I've tried setting the IPv6 addresses of the forward target hosts but still not working. Firewall is off.
Do you know of anyway of testing from within the LAN? I had a friend attempt from their LAN while I tried different targets but that was a lot of bother for them.
> I had port forwarding working for SSH ...
It is possible that Shaw changed the "public" IP-address of your Shaw device.
So, when you try to SSH to the "former" IP-address, that IP-address could be unassigned, or it could be just "dropping" the SSH packets.
See: www.who.is to show the "public" IP-address of your Shaw device, after the phrase "Your IP address is ..." on that page.

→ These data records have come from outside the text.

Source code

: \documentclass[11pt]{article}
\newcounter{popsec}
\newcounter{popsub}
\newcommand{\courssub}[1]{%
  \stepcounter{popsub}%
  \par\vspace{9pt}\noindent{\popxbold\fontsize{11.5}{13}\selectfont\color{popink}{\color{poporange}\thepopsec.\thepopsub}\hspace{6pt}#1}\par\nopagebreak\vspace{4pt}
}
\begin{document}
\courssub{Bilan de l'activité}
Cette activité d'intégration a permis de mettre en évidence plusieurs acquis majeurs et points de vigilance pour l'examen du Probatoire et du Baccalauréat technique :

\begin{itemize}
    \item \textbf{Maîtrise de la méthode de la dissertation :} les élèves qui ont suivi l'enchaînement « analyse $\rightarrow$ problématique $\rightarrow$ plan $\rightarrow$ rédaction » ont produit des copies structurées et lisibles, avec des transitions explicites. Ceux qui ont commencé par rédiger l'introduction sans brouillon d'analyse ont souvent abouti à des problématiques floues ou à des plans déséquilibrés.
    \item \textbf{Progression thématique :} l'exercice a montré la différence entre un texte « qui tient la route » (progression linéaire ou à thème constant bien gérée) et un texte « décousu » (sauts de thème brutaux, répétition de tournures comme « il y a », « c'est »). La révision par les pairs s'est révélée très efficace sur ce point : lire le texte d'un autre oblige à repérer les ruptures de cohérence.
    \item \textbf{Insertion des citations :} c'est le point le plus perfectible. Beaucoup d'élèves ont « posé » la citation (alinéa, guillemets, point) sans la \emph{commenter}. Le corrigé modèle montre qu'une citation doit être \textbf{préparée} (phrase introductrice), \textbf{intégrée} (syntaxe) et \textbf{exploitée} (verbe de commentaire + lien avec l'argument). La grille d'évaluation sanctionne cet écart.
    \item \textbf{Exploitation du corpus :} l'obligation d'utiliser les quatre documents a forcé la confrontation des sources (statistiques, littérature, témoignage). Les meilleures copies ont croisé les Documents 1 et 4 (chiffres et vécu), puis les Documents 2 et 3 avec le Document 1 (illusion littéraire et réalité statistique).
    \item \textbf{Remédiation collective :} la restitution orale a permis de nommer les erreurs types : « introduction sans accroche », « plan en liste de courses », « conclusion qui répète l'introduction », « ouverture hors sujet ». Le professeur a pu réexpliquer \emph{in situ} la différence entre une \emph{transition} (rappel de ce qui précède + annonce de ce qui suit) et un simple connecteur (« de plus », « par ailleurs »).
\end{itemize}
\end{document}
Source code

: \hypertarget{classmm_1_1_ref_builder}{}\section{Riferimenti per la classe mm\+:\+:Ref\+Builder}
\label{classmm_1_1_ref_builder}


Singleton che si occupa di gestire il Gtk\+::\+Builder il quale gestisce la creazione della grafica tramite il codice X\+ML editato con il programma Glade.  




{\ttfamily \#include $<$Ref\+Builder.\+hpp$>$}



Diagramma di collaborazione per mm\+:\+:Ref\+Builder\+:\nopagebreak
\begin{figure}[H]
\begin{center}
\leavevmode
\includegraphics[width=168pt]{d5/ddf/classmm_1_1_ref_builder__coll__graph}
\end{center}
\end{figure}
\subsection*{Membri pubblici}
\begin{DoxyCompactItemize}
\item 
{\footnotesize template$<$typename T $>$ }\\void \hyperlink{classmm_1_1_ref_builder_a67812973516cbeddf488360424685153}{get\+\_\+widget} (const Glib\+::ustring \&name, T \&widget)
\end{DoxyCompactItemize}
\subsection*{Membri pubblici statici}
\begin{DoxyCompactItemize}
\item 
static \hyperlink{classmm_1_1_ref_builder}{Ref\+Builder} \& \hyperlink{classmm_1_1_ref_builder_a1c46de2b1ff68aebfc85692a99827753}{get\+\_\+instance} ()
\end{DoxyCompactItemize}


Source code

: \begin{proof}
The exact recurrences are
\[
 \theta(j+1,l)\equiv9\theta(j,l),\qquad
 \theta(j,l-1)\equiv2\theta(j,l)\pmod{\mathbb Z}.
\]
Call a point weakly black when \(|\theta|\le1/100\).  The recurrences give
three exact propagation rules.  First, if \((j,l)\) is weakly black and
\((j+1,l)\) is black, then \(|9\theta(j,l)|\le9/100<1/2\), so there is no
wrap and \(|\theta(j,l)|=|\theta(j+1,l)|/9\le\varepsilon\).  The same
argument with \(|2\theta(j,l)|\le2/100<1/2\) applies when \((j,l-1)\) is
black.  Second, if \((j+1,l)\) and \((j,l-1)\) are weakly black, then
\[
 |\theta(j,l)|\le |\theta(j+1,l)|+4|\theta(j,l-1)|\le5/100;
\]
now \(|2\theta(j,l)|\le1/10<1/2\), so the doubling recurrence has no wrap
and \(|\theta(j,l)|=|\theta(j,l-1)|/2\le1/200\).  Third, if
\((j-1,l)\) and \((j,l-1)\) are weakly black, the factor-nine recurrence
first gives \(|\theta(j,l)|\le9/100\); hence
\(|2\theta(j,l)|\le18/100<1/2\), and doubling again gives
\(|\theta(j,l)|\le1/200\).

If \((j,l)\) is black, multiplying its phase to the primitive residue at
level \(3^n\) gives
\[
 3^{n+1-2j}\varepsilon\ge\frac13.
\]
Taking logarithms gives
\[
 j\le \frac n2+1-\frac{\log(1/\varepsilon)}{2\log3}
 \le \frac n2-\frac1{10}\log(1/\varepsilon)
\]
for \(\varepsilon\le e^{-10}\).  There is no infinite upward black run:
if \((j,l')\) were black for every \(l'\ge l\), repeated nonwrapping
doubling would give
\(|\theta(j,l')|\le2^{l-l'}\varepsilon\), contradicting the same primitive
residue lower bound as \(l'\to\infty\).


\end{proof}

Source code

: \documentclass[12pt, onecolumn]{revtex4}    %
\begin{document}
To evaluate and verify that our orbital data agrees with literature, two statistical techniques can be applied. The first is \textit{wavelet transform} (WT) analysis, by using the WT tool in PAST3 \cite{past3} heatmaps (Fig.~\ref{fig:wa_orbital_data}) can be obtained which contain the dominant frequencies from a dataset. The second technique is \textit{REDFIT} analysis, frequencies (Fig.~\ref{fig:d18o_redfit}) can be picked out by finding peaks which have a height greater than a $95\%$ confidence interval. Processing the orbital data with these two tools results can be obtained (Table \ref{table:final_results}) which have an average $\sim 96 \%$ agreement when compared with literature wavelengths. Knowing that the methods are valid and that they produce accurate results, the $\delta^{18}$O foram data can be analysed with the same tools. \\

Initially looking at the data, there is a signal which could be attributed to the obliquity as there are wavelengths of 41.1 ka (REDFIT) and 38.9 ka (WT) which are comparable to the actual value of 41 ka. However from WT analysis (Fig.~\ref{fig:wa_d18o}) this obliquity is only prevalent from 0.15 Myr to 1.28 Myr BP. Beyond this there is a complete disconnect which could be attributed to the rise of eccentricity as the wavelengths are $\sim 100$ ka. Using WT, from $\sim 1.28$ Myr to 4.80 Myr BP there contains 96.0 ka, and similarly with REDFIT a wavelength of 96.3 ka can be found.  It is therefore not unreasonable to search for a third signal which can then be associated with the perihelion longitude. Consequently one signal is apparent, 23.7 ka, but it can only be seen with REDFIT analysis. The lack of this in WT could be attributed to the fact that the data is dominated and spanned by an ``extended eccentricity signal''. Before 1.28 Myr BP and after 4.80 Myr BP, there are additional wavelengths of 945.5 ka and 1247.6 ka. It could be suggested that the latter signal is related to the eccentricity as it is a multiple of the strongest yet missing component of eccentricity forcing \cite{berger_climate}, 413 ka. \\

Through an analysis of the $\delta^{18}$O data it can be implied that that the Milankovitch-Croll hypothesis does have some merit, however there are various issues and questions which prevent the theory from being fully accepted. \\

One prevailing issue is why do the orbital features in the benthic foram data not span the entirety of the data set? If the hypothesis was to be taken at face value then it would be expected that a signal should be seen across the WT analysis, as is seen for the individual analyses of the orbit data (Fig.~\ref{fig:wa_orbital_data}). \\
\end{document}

Good suggestion but that's not the issue. I've discovered that I can connect via the standard ssh port but not via a custom port.
Ah ha. I can test via my phone. If I disconnect my phone from my wifi then I can get a SSH connect through the forward -- only through the standard SSH port though. I'll keep looking into it.
Thanks for the response.
> but not via a custom port.
What port-number, or range of port-numbers? I think that Shaw blocks 25/TCP "incoming" to every cable-modem.
Can you "allow" a range of ports to get "through" your Shaw device, and try each port, and then check the "firewall-log" on your computer that is running the SSH-server, to see if the Windows (Linux?) firewall is blocking-and-logging?
The port that's failing is 2423
There might be another wrinkle in that access is through key only on that machine. The one that is succeeding is on 22 and only password protected. So there are some more combinations to try.
The firewall doesn't seem to be at issue. Behavior is same with firewall off. I tried tinkering with the *router* firewall by setting it to 'custom'. Made no difference either.
> The port that's failing is 2423.
That is a "non-standard" port, i.e., not listed in "C:\Windows\System32\Drivers\etc\services" as being a port-number that Windows would expect to be active. So, that port-number should be "available" for your SSH-server.
Another possibility is that your computer has changed its IP-address, e.g., from "192.168.0.12" to "192.168.0.34", because the computer was powered-off for a while. When you rebooted it, it would issue a DHCP-request, and the DHCP-server "inside" the Shaw router would have responded with a different IP-address than before. So, your "port-forwarding" rule -- "forward incoming 2423/TCP to "192.168.0.12" -- needs to be updated to target "192.168.0.34".